Chicago Daily Law Bulletin
Volume 151, No. 114
Copyright (c) 2005 by Law Bulletin Publishing Company


June 10, 2005


FOURTH AMENDMENT ANALYSIS DESERVES SUBTLETY



Let's play Word Association. If I say "Fourth Amendment," what would you say?

My guess is that there is a good chance you would say "privacy." The U.S. Supreme Court has often suggested that this is the touchstone of basic Fourth Amendment values.

Yet privacy may not be all that it is cracked up to be. While privacy in the Fourth Amendment context may always be a necessary consideration, it is often not sufficient to reflect all values that need to be considered.

A case in point, oddly enough, is the Fourth Amendment's relationship to garbage.

The U.S. Supreme Court faced this issue in California v. Greenwood, 486 U.S. 35 (1988). The defendant in Greenwood placed his garbage in opaque bags and left them for pick up in front of his house. The police, based on a hunch not amounting to probable cause, asked the trash collector to turn the Greenwood household's garbage bags over to them so they could search for drug paraphernalia. When the police found drug paraphernalia in the garbage, they obtained a search warrant for the Greenwood home. When the search uncovered contraband drugs, Greenwood was charged with possession. He filed a motion to suppress, contending that the police searched his garbage bags without either a warrant or probable cause, and that consequently all fruits of this search must be suppressed.

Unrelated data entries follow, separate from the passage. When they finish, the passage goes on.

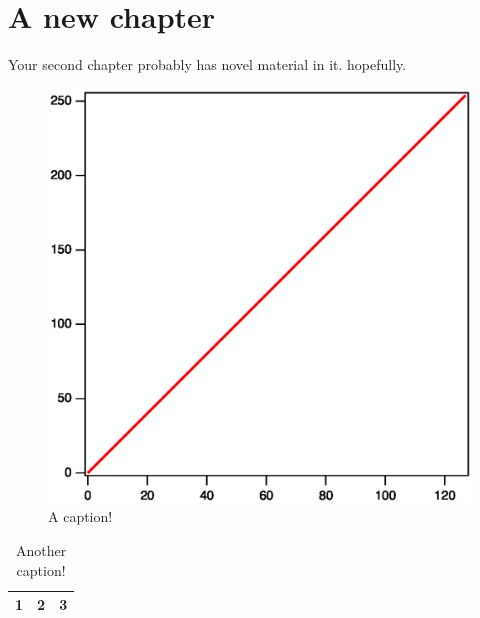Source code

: \chapter{A new chapter}
Your second chapter probably has novel material in it. hopefully.





\begin{figure}[ht]
\centering
\includegraphics[width=.45\textwidth]{name_of_figure.eps}
\caption{A caption! \label{a_figure}}
\end{figure}

\begin{table}
\centering
\begin{tabular}{c|c|c}
 1 & 2 & 3 \\
\hline
\end{tabular}
\caption{Another caption! \label{a_table}}
\end{table}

The court began its analysis by citing Katz v. U.S., 389 U.S. 347 (1967), for the proposition that a "search" can occur only if an individual possesses an expectation of privacy over the items and/or area being examined by the police.

This is a two-pronged inquiry. First, the individual must subjectively have such an expectation. Second, his expectation of privacy must be one that society is willing to recognize as reasonable. Katz, at 361 (Harlan, J., concurring). If the individual cannot establish both prongs, then the police activity will not be characterized as a search, and consequently, the Fourth Amendment has no applicability.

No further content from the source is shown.